AIM OF THE EXERCISE:
Take the entries below and print only the lines from the one with "- Build workflow" through the one with "- This resolves issues", exactly as they stand, both ends included.
START THE INPUT
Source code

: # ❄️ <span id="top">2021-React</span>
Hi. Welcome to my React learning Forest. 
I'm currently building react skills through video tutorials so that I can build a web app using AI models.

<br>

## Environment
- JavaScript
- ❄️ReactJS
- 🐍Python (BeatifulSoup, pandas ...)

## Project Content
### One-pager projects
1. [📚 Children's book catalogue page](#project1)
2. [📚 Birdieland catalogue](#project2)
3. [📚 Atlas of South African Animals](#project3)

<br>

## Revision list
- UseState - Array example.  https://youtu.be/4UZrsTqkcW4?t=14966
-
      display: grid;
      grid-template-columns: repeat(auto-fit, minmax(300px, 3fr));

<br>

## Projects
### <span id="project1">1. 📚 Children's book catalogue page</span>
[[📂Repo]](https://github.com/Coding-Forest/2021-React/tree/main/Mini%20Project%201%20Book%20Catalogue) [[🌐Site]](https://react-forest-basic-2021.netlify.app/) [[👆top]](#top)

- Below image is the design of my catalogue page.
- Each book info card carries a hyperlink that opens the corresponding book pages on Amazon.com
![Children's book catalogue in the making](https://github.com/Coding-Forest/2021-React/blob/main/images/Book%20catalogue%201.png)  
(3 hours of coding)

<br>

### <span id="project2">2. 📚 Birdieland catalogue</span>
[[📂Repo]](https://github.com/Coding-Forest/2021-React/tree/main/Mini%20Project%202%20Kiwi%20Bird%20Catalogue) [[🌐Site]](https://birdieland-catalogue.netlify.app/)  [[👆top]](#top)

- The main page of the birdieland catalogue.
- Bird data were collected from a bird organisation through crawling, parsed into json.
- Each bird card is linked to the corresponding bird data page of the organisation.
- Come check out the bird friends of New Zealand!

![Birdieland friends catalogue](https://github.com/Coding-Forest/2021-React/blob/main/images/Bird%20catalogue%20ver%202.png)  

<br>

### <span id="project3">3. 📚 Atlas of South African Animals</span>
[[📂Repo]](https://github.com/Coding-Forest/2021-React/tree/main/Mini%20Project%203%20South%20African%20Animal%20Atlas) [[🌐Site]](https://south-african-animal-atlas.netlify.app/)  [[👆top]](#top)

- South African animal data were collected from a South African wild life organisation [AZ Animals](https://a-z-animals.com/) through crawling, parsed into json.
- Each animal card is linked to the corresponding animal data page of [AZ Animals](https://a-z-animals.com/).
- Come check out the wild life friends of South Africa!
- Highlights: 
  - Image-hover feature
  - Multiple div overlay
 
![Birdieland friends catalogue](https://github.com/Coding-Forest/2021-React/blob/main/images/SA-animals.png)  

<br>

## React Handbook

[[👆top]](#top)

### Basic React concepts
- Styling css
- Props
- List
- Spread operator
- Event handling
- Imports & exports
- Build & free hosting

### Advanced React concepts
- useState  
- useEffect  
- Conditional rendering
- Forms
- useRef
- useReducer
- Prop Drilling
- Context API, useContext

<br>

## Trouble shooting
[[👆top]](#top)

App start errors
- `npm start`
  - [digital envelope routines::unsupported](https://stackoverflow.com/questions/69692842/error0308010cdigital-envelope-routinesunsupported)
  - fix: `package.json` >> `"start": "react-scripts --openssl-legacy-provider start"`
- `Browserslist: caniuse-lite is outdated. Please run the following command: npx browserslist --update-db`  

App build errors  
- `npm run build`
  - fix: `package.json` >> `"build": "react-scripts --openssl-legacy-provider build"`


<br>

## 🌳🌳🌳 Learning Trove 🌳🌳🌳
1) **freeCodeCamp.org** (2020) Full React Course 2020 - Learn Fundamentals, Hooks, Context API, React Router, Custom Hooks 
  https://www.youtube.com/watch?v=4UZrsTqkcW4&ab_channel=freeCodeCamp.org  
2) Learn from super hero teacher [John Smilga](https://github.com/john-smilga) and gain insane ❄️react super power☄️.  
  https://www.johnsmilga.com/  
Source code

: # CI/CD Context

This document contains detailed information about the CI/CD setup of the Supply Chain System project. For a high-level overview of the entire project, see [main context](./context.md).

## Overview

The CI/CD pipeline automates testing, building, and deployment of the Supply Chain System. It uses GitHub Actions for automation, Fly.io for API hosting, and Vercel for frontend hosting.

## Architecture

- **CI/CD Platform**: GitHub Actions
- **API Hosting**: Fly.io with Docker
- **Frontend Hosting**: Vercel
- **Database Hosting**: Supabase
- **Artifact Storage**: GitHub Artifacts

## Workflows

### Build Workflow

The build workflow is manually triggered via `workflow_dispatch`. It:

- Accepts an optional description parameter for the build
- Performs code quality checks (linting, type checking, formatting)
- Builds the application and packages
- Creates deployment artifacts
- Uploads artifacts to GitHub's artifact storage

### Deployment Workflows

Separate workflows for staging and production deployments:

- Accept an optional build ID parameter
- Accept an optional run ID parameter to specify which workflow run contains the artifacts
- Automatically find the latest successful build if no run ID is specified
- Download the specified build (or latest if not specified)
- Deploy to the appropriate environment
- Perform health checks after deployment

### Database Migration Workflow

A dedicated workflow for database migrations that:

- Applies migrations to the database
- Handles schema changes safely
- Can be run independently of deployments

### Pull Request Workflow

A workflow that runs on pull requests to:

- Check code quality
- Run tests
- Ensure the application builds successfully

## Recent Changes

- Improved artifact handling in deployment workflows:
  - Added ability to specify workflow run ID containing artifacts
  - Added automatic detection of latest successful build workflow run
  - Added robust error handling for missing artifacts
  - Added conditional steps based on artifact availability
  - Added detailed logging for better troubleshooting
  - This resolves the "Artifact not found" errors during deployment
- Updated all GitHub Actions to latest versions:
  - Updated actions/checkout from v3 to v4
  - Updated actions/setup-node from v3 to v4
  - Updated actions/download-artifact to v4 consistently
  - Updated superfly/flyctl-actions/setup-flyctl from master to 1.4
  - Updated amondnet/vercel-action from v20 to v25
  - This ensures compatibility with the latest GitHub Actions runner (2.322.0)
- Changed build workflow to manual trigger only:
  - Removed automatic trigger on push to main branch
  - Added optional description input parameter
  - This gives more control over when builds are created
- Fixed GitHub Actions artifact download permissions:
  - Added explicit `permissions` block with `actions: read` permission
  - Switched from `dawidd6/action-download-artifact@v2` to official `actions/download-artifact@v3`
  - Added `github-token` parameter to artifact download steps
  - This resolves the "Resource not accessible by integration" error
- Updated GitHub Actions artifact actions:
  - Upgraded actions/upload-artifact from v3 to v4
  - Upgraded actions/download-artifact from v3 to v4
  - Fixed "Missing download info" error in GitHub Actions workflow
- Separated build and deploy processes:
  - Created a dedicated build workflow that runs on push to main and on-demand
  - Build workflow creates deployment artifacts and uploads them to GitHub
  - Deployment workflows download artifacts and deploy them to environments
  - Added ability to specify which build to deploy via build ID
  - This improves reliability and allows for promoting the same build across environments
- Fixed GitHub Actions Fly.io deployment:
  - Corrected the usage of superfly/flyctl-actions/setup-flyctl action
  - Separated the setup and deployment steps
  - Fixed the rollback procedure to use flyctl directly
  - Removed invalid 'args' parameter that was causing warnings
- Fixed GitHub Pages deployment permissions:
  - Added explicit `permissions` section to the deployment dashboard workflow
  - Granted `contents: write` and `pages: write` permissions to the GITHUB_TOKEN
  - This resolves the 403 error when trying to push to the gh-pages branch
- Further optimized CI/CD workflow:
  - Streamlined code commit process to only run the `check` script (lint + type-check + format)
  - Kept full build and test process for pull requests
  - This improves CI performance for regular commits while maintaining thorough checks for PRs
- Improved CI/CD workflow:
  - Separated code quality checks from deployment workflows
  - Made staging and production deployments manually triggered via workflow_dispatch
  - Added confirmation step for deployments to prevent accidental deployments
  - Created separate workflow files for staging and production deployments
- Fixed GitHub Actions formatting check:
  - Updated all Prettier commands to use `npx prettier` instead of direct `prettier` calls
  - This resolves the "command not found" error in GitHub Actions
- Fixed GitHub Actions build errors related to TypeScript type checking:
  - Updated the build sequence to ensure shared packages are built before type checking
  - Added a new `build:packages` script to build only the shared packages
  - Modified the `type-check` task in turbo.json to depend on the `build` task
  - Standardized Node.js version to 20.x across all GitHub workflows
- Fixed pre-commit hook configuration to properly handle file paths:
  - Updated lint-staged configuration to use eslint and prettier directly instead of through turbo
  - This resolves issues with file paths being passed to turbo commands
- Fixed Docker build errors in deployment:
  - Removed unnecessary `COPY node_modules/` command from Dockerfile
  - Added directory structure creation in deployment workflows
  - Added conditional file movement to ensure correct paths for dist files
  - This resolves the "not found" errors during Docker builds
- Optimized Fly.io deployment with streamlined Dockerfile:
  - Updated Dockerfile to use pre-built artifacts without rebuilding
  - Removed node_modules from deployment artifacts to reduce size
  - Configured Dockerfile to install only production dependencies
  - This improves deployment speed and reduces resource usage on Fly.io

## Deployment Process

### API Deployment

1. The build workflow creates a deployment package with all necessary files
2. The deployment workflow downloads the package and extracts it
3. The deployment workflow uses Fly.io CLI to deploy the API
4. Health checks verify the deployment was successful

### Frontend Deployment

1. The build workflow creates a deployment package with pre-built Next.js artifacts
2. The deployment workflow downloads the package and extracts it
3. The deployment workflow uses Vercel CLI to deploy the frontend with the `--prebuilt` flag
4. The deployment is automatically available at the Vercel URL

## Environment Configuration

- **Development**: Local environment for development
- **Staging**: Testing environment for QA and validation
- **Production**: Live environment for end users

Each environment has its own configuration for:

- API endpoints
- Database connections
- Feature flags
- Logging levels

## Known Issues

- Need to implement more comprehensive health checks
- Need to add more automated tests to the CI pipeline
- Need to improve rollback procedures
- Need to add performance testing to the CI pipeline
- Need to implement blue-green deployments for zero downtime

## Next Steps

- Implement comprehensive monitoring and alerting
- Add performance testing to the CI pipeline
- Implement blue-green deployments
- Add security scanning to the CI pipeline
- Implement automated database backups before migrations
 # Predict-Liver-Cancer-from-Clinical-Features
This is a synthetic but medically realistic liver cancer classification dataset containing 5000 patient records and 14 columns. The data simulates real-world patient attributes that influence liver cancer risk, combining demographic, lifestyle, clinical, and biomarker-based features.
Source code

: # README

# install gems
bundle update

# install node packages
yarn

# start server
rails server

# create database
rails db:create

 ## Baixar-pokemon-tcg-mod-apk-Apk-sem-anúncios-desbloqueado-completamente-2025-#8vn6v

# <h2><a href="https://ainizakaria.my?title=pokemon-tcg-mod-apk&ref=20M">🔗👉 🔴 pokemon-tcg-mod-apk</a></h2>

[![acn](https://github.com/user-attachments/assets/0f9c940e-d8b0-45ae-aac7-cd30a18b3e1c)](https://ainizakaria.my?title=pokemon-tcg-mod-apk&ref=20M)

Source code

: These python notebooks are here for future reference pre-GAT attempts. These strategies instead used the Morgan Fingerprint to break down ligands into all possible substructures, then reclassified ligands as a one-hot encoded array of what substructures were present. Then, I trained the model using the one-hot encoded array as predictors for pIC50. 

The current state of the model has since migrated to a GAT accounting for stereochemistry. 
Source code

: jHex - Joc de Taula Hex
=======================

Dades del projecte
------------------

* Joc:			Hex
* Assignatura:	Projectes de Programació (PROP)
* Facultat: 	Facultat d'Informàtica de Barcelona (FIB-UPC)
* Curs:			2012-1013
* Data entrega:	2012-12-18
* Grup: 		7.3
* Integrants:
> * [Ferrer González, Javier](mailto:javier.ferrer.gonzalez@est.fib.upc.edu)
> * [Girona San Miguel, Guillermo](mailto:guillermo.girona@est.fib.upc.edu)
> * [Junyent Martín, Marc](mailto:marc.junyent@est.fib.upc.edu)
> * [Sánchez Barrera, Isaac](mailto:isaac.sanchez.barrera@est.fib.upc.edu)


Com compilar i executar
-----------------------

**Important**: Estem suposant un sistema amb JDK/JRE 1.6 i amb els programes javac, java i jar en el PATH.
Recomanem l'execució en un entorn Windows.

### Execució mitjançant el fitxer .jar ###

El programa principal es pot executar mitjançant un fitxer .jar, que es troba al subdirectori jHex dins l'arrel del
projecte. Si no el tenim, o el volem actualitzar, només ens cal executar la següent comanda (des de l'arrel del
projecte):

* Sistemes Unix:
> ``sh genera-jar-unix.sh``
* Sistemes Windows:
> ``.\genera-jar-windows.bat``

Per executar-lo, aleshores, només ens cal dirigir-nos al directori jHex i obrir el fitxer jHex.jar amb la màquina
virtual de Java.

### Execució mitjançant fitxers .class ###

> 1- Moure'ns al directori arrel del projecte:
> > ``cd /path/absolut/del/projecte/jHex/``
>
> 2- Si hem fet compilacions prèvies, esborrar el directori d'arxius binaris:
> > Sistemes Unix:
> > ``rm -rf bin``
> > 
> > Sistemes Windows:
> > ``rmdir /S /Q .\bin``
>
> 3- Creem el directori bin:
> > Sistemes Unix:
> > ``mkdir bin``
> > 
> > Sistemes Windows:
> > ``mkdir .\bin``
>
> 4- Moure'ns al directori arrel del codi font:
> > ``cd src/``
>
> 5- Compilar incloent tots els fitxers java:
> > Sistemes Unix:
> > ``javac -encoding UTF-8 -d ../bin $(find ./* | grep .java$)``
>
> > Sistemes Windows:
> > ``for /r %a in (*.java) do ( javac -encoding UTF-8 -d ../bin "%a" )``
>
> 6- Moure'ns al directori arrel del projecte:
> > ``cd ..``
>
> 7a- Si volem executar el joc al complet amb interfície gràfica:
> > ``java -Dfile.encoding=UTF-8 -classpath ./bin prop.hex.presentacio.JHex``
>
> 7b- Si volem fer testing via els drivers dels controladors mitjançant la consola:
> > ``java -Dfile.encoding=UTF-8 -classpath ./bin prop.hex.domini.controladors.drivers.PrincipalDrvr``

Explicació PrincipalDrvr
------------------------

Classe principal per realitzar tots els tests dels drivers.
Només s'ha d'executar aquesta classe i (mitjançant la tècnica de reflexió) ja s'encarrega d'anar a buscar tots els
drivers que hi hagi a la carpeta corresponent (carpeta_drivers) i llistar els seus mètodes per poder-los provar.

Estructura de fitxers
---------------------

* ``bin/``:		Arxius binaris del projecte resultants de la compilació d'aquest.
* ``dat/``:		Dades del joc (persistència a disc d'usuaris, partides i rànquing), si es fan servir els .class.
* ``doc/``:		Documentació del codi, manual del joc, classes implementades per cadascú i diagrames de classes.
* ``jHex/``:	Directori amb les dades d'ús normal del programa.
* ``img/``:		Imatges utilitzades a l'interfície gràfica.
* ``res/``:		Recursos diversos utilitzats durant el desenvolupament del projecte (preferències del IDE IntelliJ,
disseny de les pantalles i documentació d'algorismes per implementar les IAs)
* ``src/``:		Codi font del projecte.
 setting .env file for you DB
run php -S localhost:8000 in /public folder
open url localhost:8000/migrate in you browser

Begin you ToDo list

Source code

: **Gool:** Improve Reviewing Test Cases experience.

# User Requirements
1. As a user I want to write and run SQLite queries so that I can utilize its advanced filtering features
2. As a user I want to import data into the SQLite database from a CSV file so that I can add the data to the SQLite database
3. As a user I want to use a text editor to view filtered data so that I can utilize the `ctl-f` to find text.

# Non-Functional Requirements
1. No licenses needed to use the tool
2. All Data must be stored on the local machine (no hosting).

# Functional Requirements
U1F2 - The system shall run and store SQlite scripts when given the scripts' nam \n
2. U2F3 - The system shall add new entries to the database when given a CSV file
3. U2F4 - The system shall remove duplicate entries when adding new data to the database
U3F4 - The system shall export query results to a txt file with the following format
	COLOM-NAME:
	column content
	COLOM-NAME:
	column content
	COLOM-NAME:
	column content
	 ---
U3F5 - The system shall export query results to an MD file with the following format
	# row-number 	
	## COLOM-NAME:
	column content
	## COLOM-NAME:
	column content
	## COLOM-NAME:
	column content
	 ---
END THE INPUT
RESULT OF THE TASK:
  - Build workflow creates deployment artifacts and uploads them to GitHub
  - Deployment workflows download artifacts and deploy them to environments
  - Added ability to specify which build to deploy via build ID
  - This improves reliability and allows for promoting the same build across environments
- Fixed GitHub Actions Fly.io deployment:
  - Corrected the usage of superfly/flyctl-actions/setup-flyctl action
  - Separated the setup and deployment steps
  - Fixed the rollback procedure to use flyctl directly
  - Removed invalid 'args' parameter that was causing warnings
- Fixed GitHub Pages deployment permissions:
  - Added explicit `permissions` section to the deployment dashboard workflow
  - Granted `contents: write` and `pages: write` permissions to the GITHUB_TOKEN
  - This resolves the 403 error when trying to push to the gh-pages branch
- Further optimized CI/CD workflow:
  - Streamlined code commit process to only run the `check` script (lint + type-check + format)
  - Kept full build and test process for pull requests
  - This improves CI performance for regular commits while maintaining thorough checks for PRs
- Improved CI/CD workflow:
  - Separated code quality checks from deployment workflows
  - Made staging and production deployments manually triggered via workflow_dispatch
  - Added confirmation step for deployments to prevent accidental deployments
  - Created separate workflow files for staging and production deployments
- Fixed GitHub Actions formatting check:
  - Updated all Prettier commands to use `npx prettier` instead of direct `prettier` calls
  - This resolves the "command not found" error in GitHub Actions
- Fixed GitHub Actions build errors related to TypeScript type checking:
  - Updated the build sequence to ensure shared packages are built before type checking
  - Added a new `build:packages` script to build only the shared packages
  - Modified the `type-check` task in turbo.json to depend on the `build` task
  - Standardized Node.js version to 20.x across all GitHub workflows
- Fixed pre-commit hook configuration to properly handle file paths:
  - Updated lint-staged configuration to use eslint and prettier directly instead of through turbo
  - This resolves issues with file paths being passed to turbo commands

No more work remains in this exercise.